A single number is the whole answer: the tally of lines in the data below that include the word "features".
** Opening Input block **
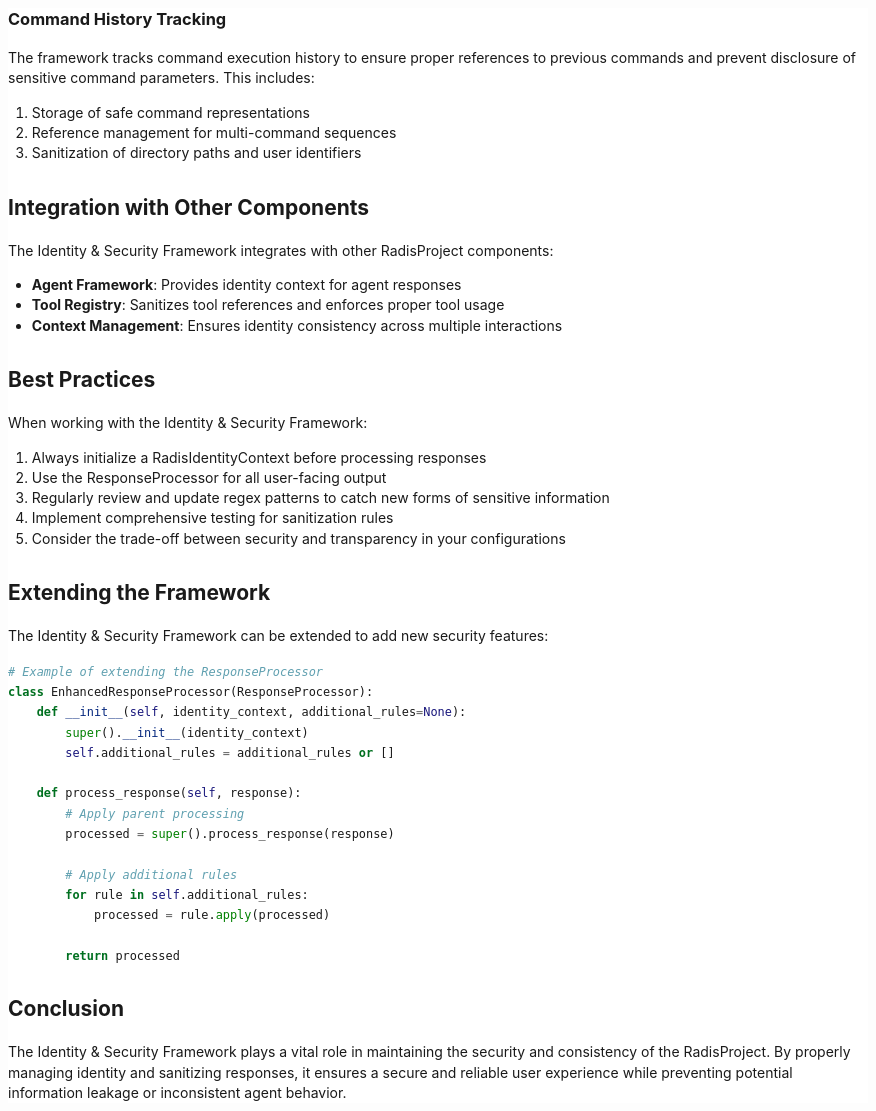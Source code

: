 ### Command History Tracking

The framework tracks command execution history to ensure proper references to previous commands and prevent disclosure of sensitive command parameters. This includes:

1. Storage of safe command representations
2. Reference management for multi-command sequences
3. Sanitization of directory paths and user identifiers

## Integration with Other Components

The Identity & Security Framework integrates with other RadisProject components:

- **Agent Framework**: Provides identity context for agent responses
- **Tool Registry**: Sanitizes tool references and enforces proper tool usage
- **Context Management**: Ensures identity consistency across multiple interactions

## Best Practices

When working with the Identity & Security Framework:

1. Always initialize a RadisIdentityContext before processing responses
2. Use the ResponseProcessor for all user-facing output
3. Regularly review and update regex patterns to catch new forms of sensitive information
4. Implement comprehensive testing for sanitization rules
5. Consider the trade-off between security and transparency in your configurations

## Extending the Framework

The Identity & Security Framework can be extended to add new security features:

```python
# Example of extending the ResponseProcessor
class EnhancedResponseProcessor(ResponseProcessor):
    def __init__(self, identity_context, additional_rules=None):
        super().__init__(identity_context)
        self.additional_rules = additional_rules or []
    
    def process_response(self, response):
        # Apply parent processing
        processed = super().process_response(response)
        
        # Apply additional rules
        for rule in self.additional_rules:
            processed = rule.apply(processed)
            
        return processed
```

## Conclusion

The Identity & Security Framework plays a vital role in maintaining the security and consistency of the RadisProject. By properly managing identity and sanitizing responses, it ensures a secure and reliable user experience while preventing potential information leakage or inconsistent agent behavior.
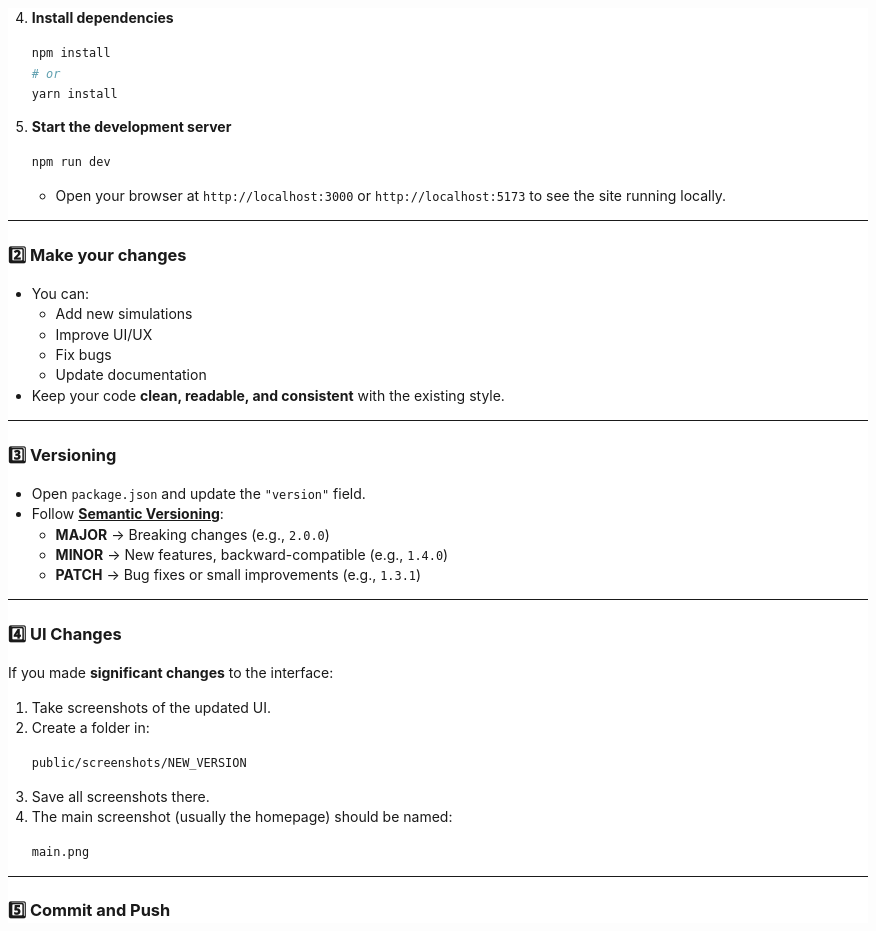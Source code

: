 4. **Install dependencies**
   ```bash
   npm install
   # or
   yarn install
   ```

5. **Start the development server**
   ```bash
   npm run dev
   ```
   - Open your browser at `http://localhost:3000` or `http://localhost:5173` to see the site running locally.

---

### 2️⃣ Make your changes

- You can:
  - Add new simulations
  - Improve UI/UX
  - Fix bugs
  - Update documentation
- Keep your code **clean, readable, and consistent** with the existing style.

---

### 3️⃣ Versioning

- Open `package.json` and update the `"version"` field.
- Follow **[Semantic Versioning](http://semver.org/)**:
  - **MAJOR** → Breaking changes (e.g., `2.0.0`)
  - **MINOR** → New features, backward-compatible (e.g., `1.4.0`)
  - **PATCH** → Bug fixes or small improvements (e.g., `1.3.1`)

---

### 4️⃣ UI Changes

If you made **significant changes** to the interface:
1. Take screenshots of the updated UI.
2. Create a folder in:
   ```
   public/screenshots/NEW_VERSION
   ```
3. Save all screenshots there.
4. The main screenshot (usually the homepage) should be named:
   ```
   main.png
   ```

---

### 5️⃣ Commit and Push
** Closing Input block **
Result
2